╔══

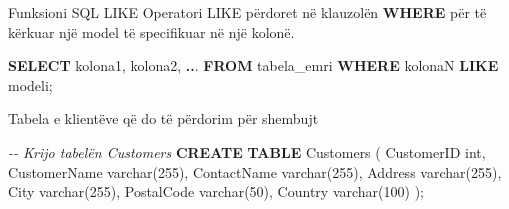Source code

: \documentclass[
  ignorenonframetext,
]{beamer}
\newenvironment{Shaded}{\begin{snugshade}}{\end{snugshade}}
\newcommand{\CommentTok}[1]{\textcolor[rgb]{0.56,0.35,0.01}{\textit{#1}}}
\newcommand{\DataTypeTok}[1]{\textcolor[rgb]{0.13,0.29,0.53}{#1}}
\newcommand{\DecValTok}[1]{\textcolor[rgb]{0.00,0.00,0.81}{#1}}
\newcommand{\KeywordTok}[1]{\textcolor[rgb]{0.13,0.29,0.53}{\textbf{#1}}}
\newcommand{\NormalTok}[1]{#1}
\newcommand{\OperatorTok}[1]{\textcolor[rgb]{0.81,0.36,0.00}{\textbf{#1}}}
\begin{document}
\begin{frame}[fragile]{Funksioni SQL LIKE}
\label{funksioni-sql-like}
Operatori LIKE përdoret në klauzolën \textbf{WHERE} për të kërkuar një
model të specifikuar në një kolonë.


\begin{Shaded}
\begin{Highlighting}[]
\KeywordTok{SELECT}\NormalTok{ kolona1, kolona2, }\OperatorTok{..}\NormalTok{.}
\KeywordTok{FROM}\NormalTok{ tabela\_emri}
\KeywordTok{WHERE}\NormalTok{ kolonaN }\KeywordTok{LIKE}\NormalTok{ modeli;}
\end{Highlighting}
\end{Shaded}
\end{frame}

\begin{frame}[fragile]{Tabela e klientëve që do të përdorim për
shembujt}
\label{tabela-e-klientuxebve-quxeb-do-tuxeb-puxebrdorim-puxebr-shembujt}

\begin{Shaded}
\begin{Highlighting}[]
\CommentTok{{-}{-} Krijo tabelën Customers}
\KeywordTok{CREATE} \KeywordTok{TABLE}\NormalTok{ Customers (}
\NormalTok{    CustomerID }\DataTypeTok{int}\NormalTok{,}
\NormalTok{    CustomerName }\DataTypeTok{varchar}\NormalTok{(}\DecValTok{255}\NormalTok{),}
\NormalTok{    ContactName }\DataTypeTok{varchar}\NormalTok{(}\DecValTok{255}\NormalTok{),}
\NormalTok{    Address }\DataTypeTok{varchar}\NormalTok{(}\DecValTok{255}\NormalTok{),}
\NormalTok{    City }\DataTypeTok{varchar}\NormalTok{(}\DecValTok{255}\NormalTok{),}
\NormalTok{    PostalCode }\DataTypeTok{varchar}\NormalTok{(}\DecValTok{50}\NormalTok{),}
\NormalTok{    Country }\DataTypeTok{varchar}\NormalTok{(}\DecValTok{100}\NormalTok{)}
\NormalTok{);}
\end{Highlighting}
\end{Shaded}
\end{frame}
\end{document}
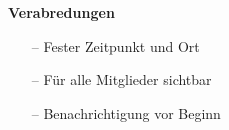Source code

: \documentclass[aspectratio=1610]{beamer}
\begin{document}
	\begin{frame}
		\begin{minipage}{0.5\textwidth}
			\setlength{\fboxsep}{0pt}%
			\setlength{\fboxrule}{1pt}%
			\captionsetup{labelformat=empty}
			\centering
		\end{minipage}%
		\begin{minipage}{0.5\textwidth}
			\textbf{Verabredungen}
			\begin{itemize}
				\item[--] Fester Zeitpunkt und Ort
				\item[--] Für alle Mitglieder sichtbar
				\item[--] Benachrichtigung vor Beginn
			\end{itemize}
		\end{minipage}
	\end{frame}
\end{document}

╚══

__What to do__
Transcribe each entry exactly; images stay out.

__Expected answer__
Source code

: \documentclass[
  ignorenonframetext,
]{beamer}
\newenvironment{Shaded}{\begin{snugshade}}{\end{snugshade}}
\newcommand{\CommentTok}[1]{\textcolor[rgb]{0.56,0.35,0.01}{\textit{#1}}}
\newcommand{\DataTypeTok}[1]{\textcolor[rgb]{0.13,0.29,0.53}{#1}}
\newcommand{\DecValTok}[1]{\textcolor[rgb]{0.00,0.00,0.81}{#1}}
\newcommand{\KeywordTok}[1]{\textcolor[rgb]{0.13,0.29,0.53}{\textbf{#1}}}
\newcommand{\NormalTok}[1]{#1}
\newcommand{\OperatorTok}[1]{\textcolor[rgb]{0.81,0.36,0.00}{\textbf{#1}}}
\begin{document}
\begin{frame}[fragile]{Funksioni SQL LIKE}
\label{funksioni-sql-like}
Operatori LIKE përdoret në klauzolën \textbf{WHERE} për të kërkuar një
model të specifikuar në një kolonë.


\begin{Shaded}
\begin{Highlighting}[]
\KeywordTok{SELECT}\NormalTok{ kolona1, kolona2, }\OperatorTok{..}\NormalTok{.}
\KeywordTok{FROM}\NormalTok{ tabela\_emri}
\KeywordTok{WHERE}\NormalTok{ kolonaN }\KeywordTok{LIKE}\NormalTok{ modeli;}
\end{Highlighting}
\end{Shaded}
\end{frame}

\begin{frame}[fragile]{Tabela e klientëve që do të përdorim për
shembujt}
\label{tabela-e-klientuxebve-quxeb-do-tuxeb-puxebrdorim-puxebr-shembujt}

\begin{Shaded}
\begin{Highlighting}[]
\CommentTok{{-}{-} Krijo tabelën Customers}
\KeywordTok{CREATE} \KeywordTok{TABLE}\NormalTok{ Customers (}
\NormalTok{    CustomerID }\DataTypeTok{int}\NormalTok{,}
\NormalTok{    CustomerName }\DataTypeTok{varchar}\NormalTok{(}\DecValTok{255}\NormalTok{),}
\NormalTok{    ContactName }\DataTypeTok{varchar}\NormalTok{(}\DecValTok{255}\NormalTok{),}
\NormalTok{    Address }\DataTypeTok{varchar}\NormalTok{(}\DecValTok{255}\NormalTok{),}
\NormalTok{    City }\DataTypeTok{varchar}\NormalTok{(}\DecValTok{255}\NormalTok{),}
\NormalTok{    PostalCode }\DataTypeTok{varchar}\NormalTok{(}\DecValTok{50}\NormalTok{),}
\NormalTok{    Country }\DataTypeTok{varchar}\NormalTok{(}\DecValTok{100}\NormalTok{)}
\NormalTok{);}
\end{Highlighting}
\end{Shaded}
\end{frame}
\end{document}
Source code

: \documentclass[aspectratio=1610]{beamer}
\begin{document}
	\begin{frame}
		\begin{minipage}{0.5\textwidth}
			\setlength{\fboxsep}{0pt}%
			\setlength{\fboxrule}{1pt}%
			\captionsetup{labelformat=empty}
			\centering
		\end{minipage}%
		\begin{minipage}{0.5\textwidth}
			\textbf{Verabredungen}
			\begin{itemize}
				\item[--] Fester Zeitpunkt und Ort
				\item[--] Für alle Mitglieder sichtbar
				\item[--] Benachrichtigung vor Beginn
			\end{itemize}
		\end{minipage}
	\end{frame}
\end{document}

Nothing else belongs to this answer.